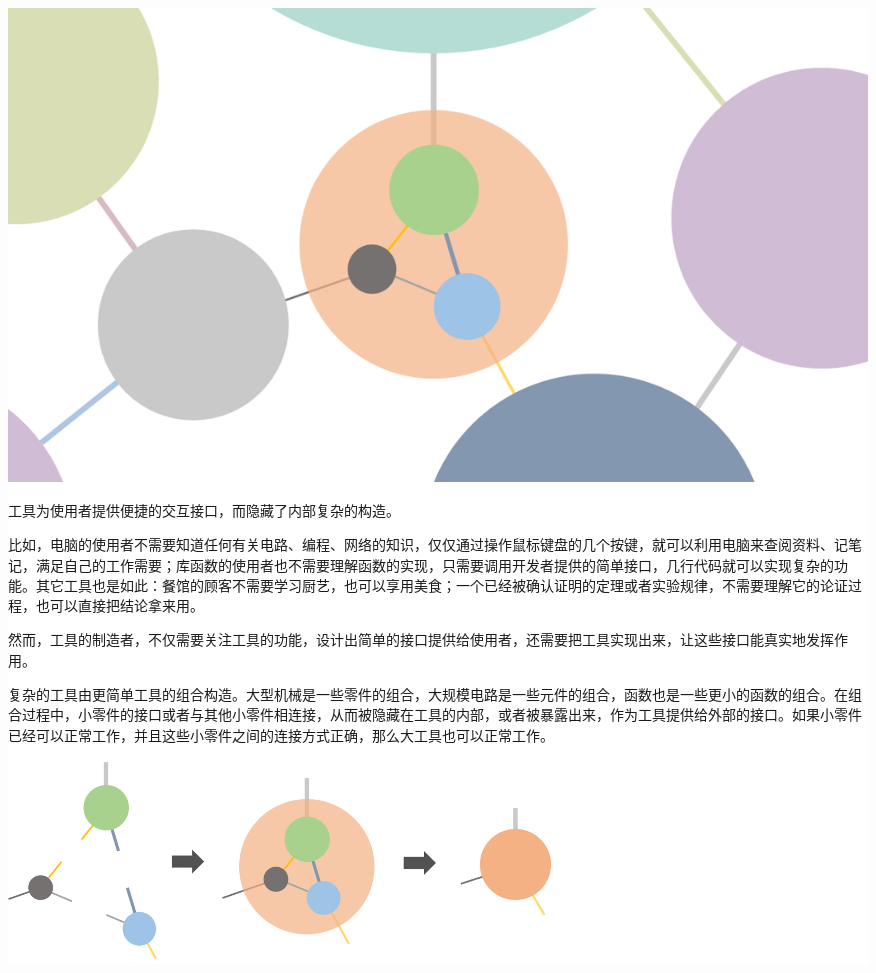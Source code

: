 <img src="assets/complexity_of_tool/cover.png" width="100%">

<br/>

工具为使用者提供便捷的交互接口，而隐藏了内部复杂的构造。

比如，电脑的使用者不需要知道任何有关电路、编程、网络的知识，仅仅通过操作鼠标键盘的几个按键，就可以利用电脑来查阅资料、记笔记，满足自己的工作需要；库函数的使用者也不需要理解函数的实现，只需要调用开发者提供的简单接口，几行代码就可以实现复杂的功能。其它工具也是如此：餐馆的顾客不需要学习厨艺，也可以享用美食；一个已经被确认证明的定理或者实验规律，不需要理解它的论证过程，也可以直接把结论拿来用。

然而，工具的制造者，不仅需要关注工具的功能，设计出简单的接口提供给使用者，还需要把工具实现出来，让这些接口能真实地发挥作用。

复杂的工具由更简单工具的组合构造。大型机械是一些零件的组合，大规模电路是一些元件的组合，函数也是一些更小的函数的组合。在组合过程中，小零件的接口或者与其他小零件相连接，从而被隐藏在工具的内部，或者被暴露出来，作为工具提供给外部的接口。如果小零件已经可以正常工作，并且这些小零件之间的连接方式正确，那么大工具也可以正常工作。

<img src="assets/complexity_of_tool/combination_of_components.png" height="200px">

--------------------------------------------------

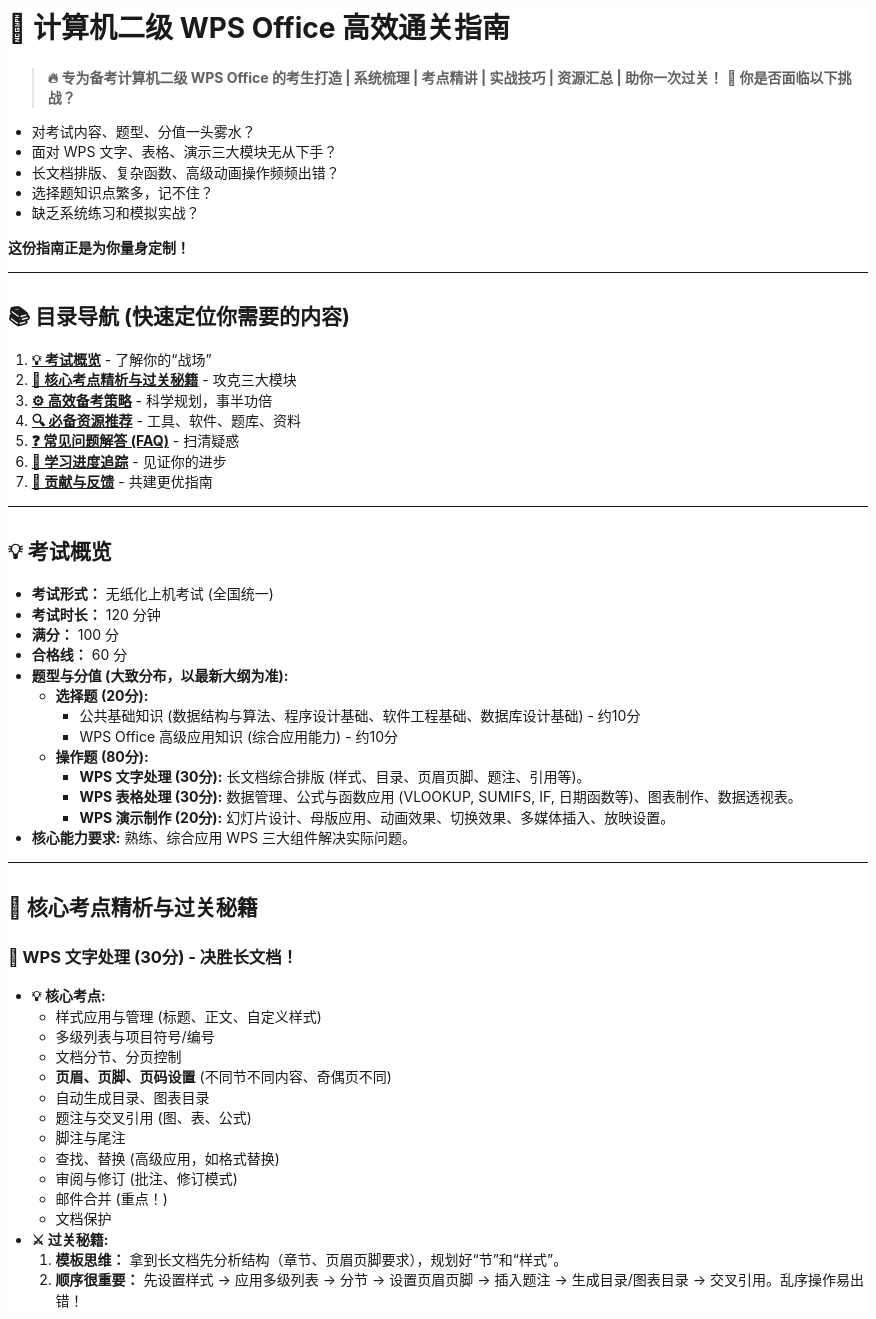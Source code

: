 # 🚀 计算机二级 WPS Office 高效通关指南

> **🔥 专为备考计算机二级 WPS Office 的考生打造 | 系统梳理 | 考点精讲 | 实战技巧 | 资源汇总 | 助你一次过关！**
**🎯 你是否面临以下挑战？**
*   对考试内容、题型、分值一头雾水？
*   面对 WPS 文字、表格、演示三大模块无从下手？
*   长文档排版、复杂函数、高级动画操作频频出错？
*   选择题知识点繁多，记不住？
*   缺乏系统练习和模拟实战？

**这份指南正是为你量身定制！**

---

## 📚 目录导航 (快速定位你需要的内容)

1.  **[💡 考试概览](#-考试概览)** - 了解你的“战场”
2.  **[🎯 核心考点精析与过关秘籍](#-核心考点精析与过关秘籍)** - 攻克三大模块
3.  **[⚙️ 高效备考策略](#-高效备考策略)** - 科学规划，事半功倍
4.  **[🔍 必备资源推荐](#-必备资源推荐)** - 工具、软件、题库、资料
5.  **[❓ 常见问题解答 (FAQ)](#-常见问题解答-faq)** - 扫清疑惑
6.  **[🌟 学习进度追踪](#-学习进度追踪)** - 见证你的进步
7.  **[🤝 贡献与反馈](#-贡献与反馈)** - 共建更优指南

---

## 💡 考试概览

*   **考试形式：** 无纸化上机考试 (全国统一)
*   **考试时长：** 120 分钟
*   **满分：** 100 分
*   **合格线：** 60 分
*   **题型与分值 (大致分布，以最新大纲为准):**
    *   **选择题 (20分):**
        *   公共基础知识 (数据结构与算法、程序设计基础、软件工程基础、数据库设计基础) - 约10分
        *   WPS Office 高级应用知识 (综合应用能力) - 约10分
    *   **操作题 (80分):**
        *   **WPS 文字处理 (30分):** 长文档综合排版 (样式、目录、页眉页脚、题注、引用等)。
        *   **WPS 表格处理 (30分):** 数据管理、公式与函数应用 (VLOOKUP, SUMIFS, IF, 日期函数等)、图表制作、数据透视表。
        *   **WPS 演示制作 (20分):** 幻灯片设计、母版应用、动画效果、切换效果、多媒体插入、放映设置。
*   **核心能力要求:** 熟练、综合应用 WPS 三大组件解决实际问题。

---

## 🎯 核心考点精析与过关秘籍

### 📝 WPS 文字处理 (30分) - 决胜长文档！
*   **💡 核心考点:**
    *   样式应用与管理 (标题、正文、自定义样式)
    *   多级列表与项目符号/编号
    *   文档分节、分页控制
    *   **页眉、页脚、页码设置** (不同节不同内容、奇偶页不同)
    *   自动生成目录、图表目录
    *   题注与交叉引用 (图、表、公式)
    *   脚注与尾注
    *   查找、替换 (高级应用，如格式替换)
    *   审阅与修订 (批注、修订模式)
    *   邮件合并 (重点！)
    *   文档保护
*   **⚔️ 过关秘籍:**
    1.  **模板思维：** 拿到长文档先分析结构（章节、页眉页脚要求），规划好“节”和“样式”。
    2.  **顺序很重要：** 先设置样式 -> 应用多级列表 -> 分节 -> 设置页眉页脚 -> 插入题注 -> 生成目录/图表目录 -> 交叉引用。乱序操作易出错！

--------------------------------------------------

Activity: Both end lines included, restate word for word the lines above from the line with "必备资源推荐](#-必备资源推荐)** - 工具、软件、题库、资料" to the line with "生成目录/图表目录 -> 交叉引用。乱序操作易出错！", and nothing else.

Exercise response:
4.  **[🔍 必备资源推荐](#-必备资源推荐)** - 工具、软件、题库、资料
5.  **[❓ 常见问题解答 (FAQ)](#-常见问题解答-faq)** - 扫清疑惑
6.  **[🌟 学习进度追踪](#-学习进度追踪)** - 见证你的进步
7.  **[🤝 贡献与反馈](#-贡献与反馈)** - 共建更优指南

---

## 💡 考试概览

*   **考试形式：** 无纸化上机考试 (全国统一)
*   **考试时长：** 120 分钟
*   **满分：** 100 分
*   **合格线：** 60 分
*   **题型与分值 (大致分布，以最新大纲为准):**
    *   **选择题 (20分):**
        *   公共基础知识 (数据结构与算法、程序设计基础、软件工程基础、数据库设计基础) - 约10分
        *   WPS Office 高级应用知识 (综合应用能力) - 约10分
    *   **操作题 (80分):**
        *   **WPS 文字处理 (30分):** 长文档综合排版 (样式、目录、页眉页脚、题注、引用等)。
        *   **WPS 表格处理 (30分):** 数据管理、公式与函数应用 (VLOOKUP, SUMIFS, IF, 日期函数等)、图表制作、数据透视表。
        *   **WPS 演示制作 (20分):** 幻灯片设计、母版应用、动画效果、切换效果、多媒体插入、放映设置。
*   **核心能力要求:** 熟练、综合应用 WPS 三大组件解决实际问题。

---

## 🎯 核心考点精析与过关秘籍

### 📝 WPS 文字处理 (30分) - 决胜长文档！
*   **💡 核心考点:**
    *   样式应用与管理 (标题、正文、自定义样式)
    *   多级列表与项目符号/编号
    *   文档分节、分页控制
    *   **页眉、页脚、页码设置** (不同节不同内容、奇偶页不同)
    *   自动生成目录、图表目录
    *   题注与交叉引用 (图、表、公式)
    *   脚注与尾注
    *   查找、替换 (高级应用，如格式替换)
    *   审阅与修订 (批注、修订模式)
    *   邮件合并 (重点！)
    *   文档保护
*   **⚔️ 过关秘籍:**
    1.  **模板思维：** 拿到长文档先分析结构（章节、页眉页脚要求），规划好“节”和“样式”。
    2.  **顺序很重要：** 先设置样式 -> 应用多级列表 -> 分节 -> 设置页眉页脚 -> 插入题注 -> 生成目录/图表目录 -> 交叉引用。乱序操作易出错！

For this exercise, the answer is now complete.